I have the following 2 classes

public class classA {
    classA() {
        System.out.println("A");
    }
}

class classB extends classA {
    classB() {
        System.out.println("B");
    }
}

and then running

1

classA c = new classB();

or

2

classB c = new classB(); 

always gives

A
B

Why is this happening? At first glance, in either scenario, I would assume that only the classB constructor would be called and thus the only output would be

B

but this is clearly wrong.

Answer

Aniket Thakur picture Aniket Thakur · Dec 28, 2015

That is how Java works. The constructors of the parent classes are called, all the way up the class hierarchy through Object, before the child class's constructor is called.

Quoting from the docs:

With super(), the superclass no-argument constructor is called.
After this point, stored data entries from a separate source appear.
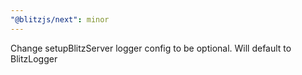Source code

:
 ```yaml
---
"@blitzjs/next": minor
---
```


Change setupBlitzServer logger config to be optional. Will default to BlitzLogger
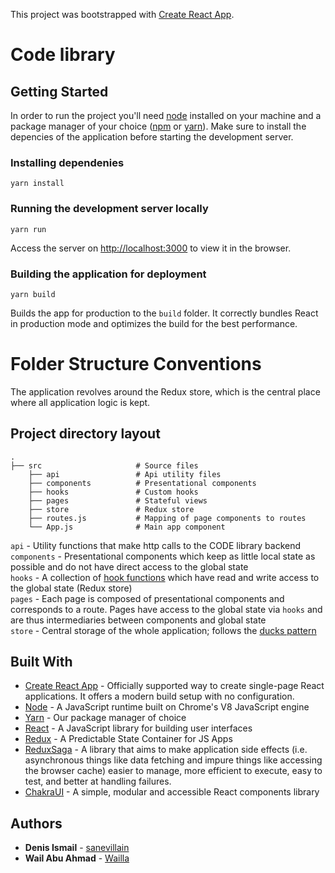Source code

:This project was bootstrapped with [Create React App](https://github.com/facebook/create-react-app).

# Code library

## Getting Started

In order to run the project you'll need [node](https://nodejs.org/en/) installed on your machine and a package manager of your choice ([npm](https://www.npmjs.com/) or [yarn](https://yarnpkg.com/)).
Make sure to install the depencies of the application before starting the development server.

### Installing dependenies

```
yarn install
```

### Running the development server locally

```
yarn run
```

Access the server on [http://localhost:3000](http://localhost:3000) to view it in the browser.

###

### Building the application for deployment

```
yarn build
```

Builds the app for production to the `build` folder.
It correctly bundles React in production mode and optimizes the build for the best performance.

# Folder Structure Conventions

The application revolves around the Redux store, which is the central place where all application logic is kept.

## Project directory layout

    .
    ├── src                     # Source files
        ├── api                 # Api utility files
        ├── components          # Presentational components
        ├── hooks               # Custom hooks
        ├── pages               # Stateful views
        ├── store               # Redux store
        ├── routes.js           # Mapping of page components to routes
        └── App.js              # Main app component

`api` - Utility functions that make http calls to the CODE library backend\
`components` - Presentational components which keep as little local state as possible and do not have direct access to the global state\
`hooks` - A collection of [hook functions](https://reactjs.org/docs/hooks-intro.html) which have read and write access to the global state (Redux store)\
`pages` - Each page is composed of presentational components and corresponds to a route. Pages have access to the global state via `hooks` and are thus intermediaries between components and global state\
`store` - Central storage of the whole application; follows the [ducks pattern](https://github.com/erikras/ducks-modular-redux)

## Built With

-   [Create React App](https://create-react-app.dev/docs/getting-started/) - Officially supported way to create single-page React applications.
    It offers a modern build setup with no configuration.
-   [Node](https://nodejs.org/en/) - A JavaScript runtime built on Chrome's V8 JavaScript engine
-   [Yarn](https://yarnpkg.com/) - Our package manager of choice
-   [React](https://reactjs.org/) - A JavaScript library for building user interfaces
-   [Redux](https://redux.js.org/) - A Predictable State Container for JS Apps
-   [ReduxSaga](https://redux-saga.js.org/) - A library that aims to make application side effects (i.e. asynchronous things like data fetching and impure things like accessing the browser cache) easier to manage, more efficient to execute, easy to test, and better at handling failures.
-   [ChakraUI](https://chakra-ui.com/) - A simple, modular and accessible React components library

## Authors

-   **Denis Ismail** - [sanevillain](https://github.com/sanevillain)
-   **Wail Abu Ahmad** - [Wailla](https://github.com/Wailaa)
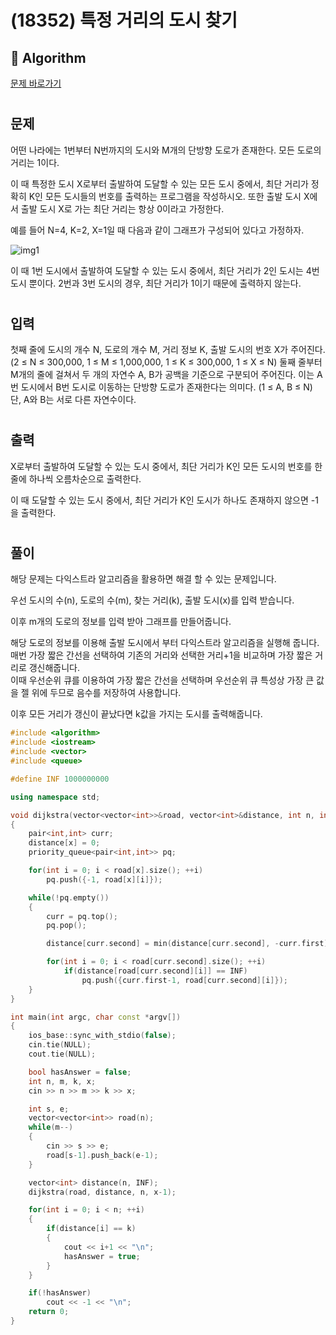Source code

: # (18352) 특정 거리의 도시 찾기
## :100: Algorithm
[문제 바로가기](https://www.acmicpc.net/problem/18352)
#
## 문제
어떤 나라에는 1번부터 N번까지의 도시와 M개의 단방향 도로가 존재한다. 모든 도로의 거리는 1이다.

이 때 특정한 도시 X로부터 출발하여 도달할 수 있는 모든 도시 중에서, 최단 거리가 정확히 K인 모든 도시들의 번호를 출력하는 프로그램을 작성하시오. 또한 출발 도시 X에서 출발 도시 X로 가는 최단 거리는 항상 0이라고 가정한다.

예를 들어 N=4, K=2, X=1일 때 다음과 같이 그래프가 구성되어 있다고 가정하자.

![img1](https://upload.acmicpc.net/a5e311d7-7ce4-4638-88a5-3665fb4459e5/-/preview/)

이 때 1번 도시에서 출발하여 도달할 수 있는 도시 중에서, 최단 거리가 2인 도시는 4번 도시 뿐이다.  2번과 3번 도시의 경우, 최단 거리가 1이기 때문에 출력하지 않는다.
#
## 입력
첫째 줄에 도시의 개수 N, 도로의 개수 M, 거리 정보 K, 출발 도시의 번호 X가 주어진다. (2 ≤ N ≤ 300,000, 1 ≤ M ≤ 1,000,000, 1 ≤ K ≤ 300,000, 1 ≤ X ≤ N) 둘째 줄부터 M개의 줄에 걸쳐서 두 개의 자연수 A, B가 공백을 기준으로 구분되어 주어진다. 이는 A번 도시에서 B번 도시로 이동하는 단방향 도로가 존재한다는 의미다. (1 ≤ A, B ≤ N) 단, A와 B는 서로 다른 자연수이다.
#
## 출력
X로부터 출발하여 도달할 수 있는 도시 중에서, 최단 거리가 K인 모든 도시의 번호를 한 줄에 하나씩 오름차순으로 출력한다.

이 때 도달할 수 있는 도시 중에서, 최단 거리가 K인 도시가 하나도 존재하지 않으면 -1을 출력한다.
#
## 풀이
해당 문제는 다익스트라 알고리즘을 활용하면 해결 할 수 있는 문제입니다.

우선 도시의 수(n), 도로의 수(m), 찾는 거리(k), 출발 도시(x)를 입력 받습니다.  

이후 m개의 도로의 정보를 입력 받아 그래프를 만들어줍니다.

해당 도로의 정보를 이용해 출발 도시에서 부터 다익스트라 알고리즘을 실행해 줍니다.  
매번 가장 짧은 간선을 선택하여 기존의 거리와 선택한 거리+1을 비교하며 가장 짧은 거리로 갱신해줍니다.  
이때 우선순위 큐를 이용하여 가장 짧은 간선을 선택하며 우선순위 큐 특성상 가장 큰 값을 젤 위에 두므로 음수를 저장하여 사용합니다.  

이후 모든 거리가 갱신이 끝났다면 k값을 가지는 도시를 출력해줍니다.

```cpp
#include <algorithm>
#include <iostream>
#include <vector>
#include <queue>

#define INF 1000000000

using namespace std;

void dijkstra(vector<vector<int>>&road, vector<int>&distance, int n, int x)
{
    pair<int,int> curr;
    distance[x] = 0;
    priority_queue<pair<int,int>> pq;

    for(int i = 0; i < road[x].size(); ++i)
        pq.push({-1, road[x][i]});

    while(!pq.empty())
    {
        curr = pq.top();
        pq.pop();

        distance[curr.second] = min(distance[curr.second], -curr.first);

        for(int i = 0; i < road[curr.second].size(); ++i)
            if(distance[road[curr.second][i]] == INF)
                pq.push({curr.first-1, road[curr.second][i]});
    }
}

int main(int argc, char const *argv[])
{
    ios_base::sync_with_stdio(false);
    cin.tie(NULL);
    cout.tie(NULL);

    bool hasAnswer = false;
    int n, m, k, x;
    cin >> n >> m >> k >> x;

    int s, e;
    vector<vector<int>> road(n);
    while(m--)
    {
        cin >> s >> e;
        road[s-1].push_back(e-1);
    }

    vector<int> distance(n, INF);
    dijkstra(road, distance, n, x-1);

    for(int i = 0; i < n; ++i)
    {
        if(distance[i] == k)
        {
            cout << i+1 << "\n";
            hasAnswer = true;
        }
    }

    if(!hasAnswer)
        cout << -1 << "\n";
    return 0;
}
```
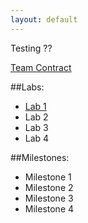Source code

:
 ```yaml
---
layout: default
---
```


Testing ??

[Team Contract](/teamcontract)

##Labs:
- [Lab 1](/lab1)
- Lab 2
- Lab 3
- Lab 4

##Milestones:
- Milestone 1
- Milestone 2
- Milestone 3
- Milestone 4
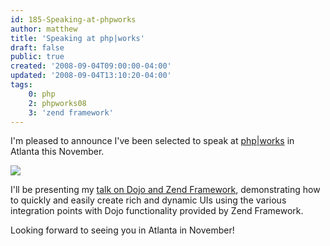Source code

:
 ```yaml
---
id: 185-Speaking-at-phpworks
author: matthew
title: 'Speaking at php|works'
draft: false
public: true
created: '2008-09-04T09:00:00-04:00'
updated: '2008-09-04T13:10:20-04:00'
tags:
    0: php
    2: phpworks08
    3: 'zend framework'
---
```

I'm pleased to announce I've been selected to speak at [php|works](http://phpworks.mtacon.com/c/index) in Atlanta this November.

[![](http://www.jansch.nl/wp-images/works_badge.jpg)](http://phpworks.mtacon.com/)

I'll be presenting my [talk on Dojo and Zend Framework](http://phpworks.mtacon.com/c/schedule/talk/d1s5/1), demonstrating how to quickly and easily create rich and dynamic UIs using the various integration points with Dojo functionality provided by Zend Framework.

Looking forward to seeing you in Atlanta in November!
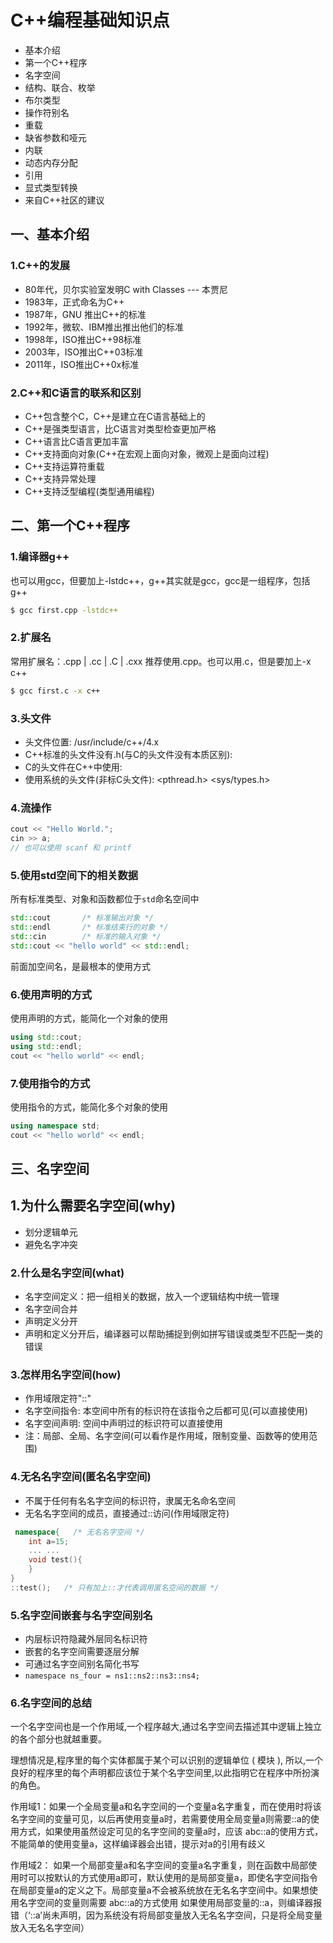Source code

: # C++编程基础知识点

- 基本介绍
- 第一个C++程序
- 名字空间
- 结构、联合、枚举
- 布尔类型
- 操作符别名
- 重载
- 缺省参数和哑元
- 内联
- 动态内存分配
- 引用
- 显式类型转换
- 来自C++社区的建议

## 一、基本介绍
### 1.C++的发展
- 80年代，贝尔实验室发明C with Classes   --- 本贾尼
- 1983年，正式命名为C++
- 1987年，GNU 推出C++的标准
- 1992年，微软、IBM推出推出他们的标准
- 1998年，ISO推出C++98标准
- 2003年，ISO推出C++03标准
- 2011年，ISO推出C++0x标准

### 2.C++和C语言的联系和区别
- C++包含整个C，C++是建立在C语言基础上的
- C++是强类型语言，比C语言对类型检查更加严格
- C++语言比C语言更加丰富
- C++支持面向对象(C++在宏观上面向对象，微观上是面向过程)
- C++支持运算符重载
- C++支持异常处理
- C++支持泛型编程(类型通用编程)

## 二、第一个C++程序
### 1.编译器g++
也可以用gcc，但要加上-lstdc++，g++其实就是gcc，gcc是一组程序，包括g++
```bash
$ gcc first.cpp -lstdc++
```
### 2.扩展名
常用扩展名：.cpp | .cc | .C | .cxx 推荐使用.cpp。也可以用.c，但是要加上-x c++    
```bash
$ gcc first.c -x c++
```
### 3.头文件
- 头文件位置: /usr/include/c++/4.x
- C++标准的头文件没有.h(与C的头文件没有本质区别): <iostream>
- C的头文件在C++中使用: <cstdio> <cstring> <ctime>
- 使用系统的头文件(非标C头文件): <pthread.h> <sys/types.h>

### 4.流操作
```cpp
cout << "Hello World.";
cin >> a;
// 也可以使用 scanf 和 printf
```
### 5.使用std空间下的相关数据
所有标准类型、对象和函数都位于`std`命名空间中
```cpp
std::cout       /* 标准输出对象 */
std::endl       /* 标准结束行的对象 */
std::cin        /* 标准的输入对象 */
std::cout << "hello world" << std::endl;
```
前面加空间名，是最根本的使用方式

### 6.使用声明的方式
使用声明的方式，能简化一个对象的使用
```cpp
using std::cout;
using std::endl;
cout << "hello world" << endl;
```
### 7.使用指令的方式
使用指令的方式，能简化多个对象的使用
```cpp
using namespace std;
cout << "hello world" << endl;
```
## 三、名字空间
## 1.为什么需要名字空间(why)
- 划分逻辑单元
- 避免名字冲突

### 2.什么是名字空间(what)
- 名字空间定义：把一组相关的数据，放入一个逻辑结构中统一管理
- 名字空间合并
- 声明定义分开
- 声明和定义分开后，编译器可以帮助捕捉到例如拼写错误或类型不匹配一类的错误

### 3.怎样用名字空间(how)
- 作用域限定符"::"
- 名字空间指令: 本空间中所有的标识符在该指令之后都可见(可以直接使用)
- 名字空间声明: 空间中声明过的标识符可以直接使用
- 注：局部、全局、名字空间(可以看作是作用域，限制变量、函数等的使用范围)

### 4.无名名字空间(匿名名字空间)
- 不属于任何有名名字空间的标识符，隶属无名命名空间
- 无名名字空间的成员，直接通过::访问(作用域限定符)
```cpp
 namespace{   /* 无名名字空间 */
    int a=15;
    ... ...
    void test(){
    }
}
::test();   /* 只有加上::才代表调用匿名空间的数据 */
```

### 5.名字空间嵌套与名字空间别名
- 内层标识符隐藏外层同名标识符
- 嵌套的名字空间需要逐层分解
- 可通过名字空间别名简化书写
- `namespace ns_four = ns1::ns2::ns3::ns4;`

### 6.名字空间的总结
一个名字空间也是一个作用域,一个程序越大,通过名字空间去描述其中逻辑上独立的各个部分也就越重要。

理想情况是,程序里的每个实体都属于某个可以识别的逻辑单位 ( 模块 ), 所以,一个良好的程序里的每个声明都应该位于某个名字空间里,以此指明它在程序中所扮演的角色。

作用域1：如果一个全局变量a和名字空间的一个变量a名字重复，而在使用时将该名字空间的变量可见，以后再使用变量a时，若需要使用全局变量a则需要::a的使用方式，如果使用虽然设定可见的名字空间的变量a时，应该 abc::a的使用方式，不能简单的使用变量a，这样编译器会出错，提示对a的引用有歧义

作用域2：
    如果一个局部变量a和名字空间的变量a名字重复，则在函数中局部使用时可以按默认的方式使用a即可，默认使用的是局部变量a，即使名字空间指令在局部变量a的定义之下。局部变量a不会被系统放在无名名字空间中。如果想使用名字空间的变量则需要   abc::a的方式使用
    如果使用局部变量的::a，则编译器报错（‘::a’尚未声明，因为系统没有将局部变量放入无名名字空间，只是将全局变量放入无名名字空间）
With super(parameter list), the superclass constructor with a matching parameter list is called.

Note: If a constructor does not explicitly invoke a superclass constructor, the Java compiler automatically inserts a call to the no-argument constructor of the superclass. If the super class does not have a no-argument constructor, you will get a compile-time error. Object does have such a constructor, so if Object is the only superclass, there is no problem.

If a subclass constructor invokes a constructor of its superclass, either explicitly or implicitly, you might think that there will be a whole chain of constructors called, all the way back to the constructor of Object. In fact, this is the case. It is called constructor chaining, and you need to be aware of it when there is a long line of class descent.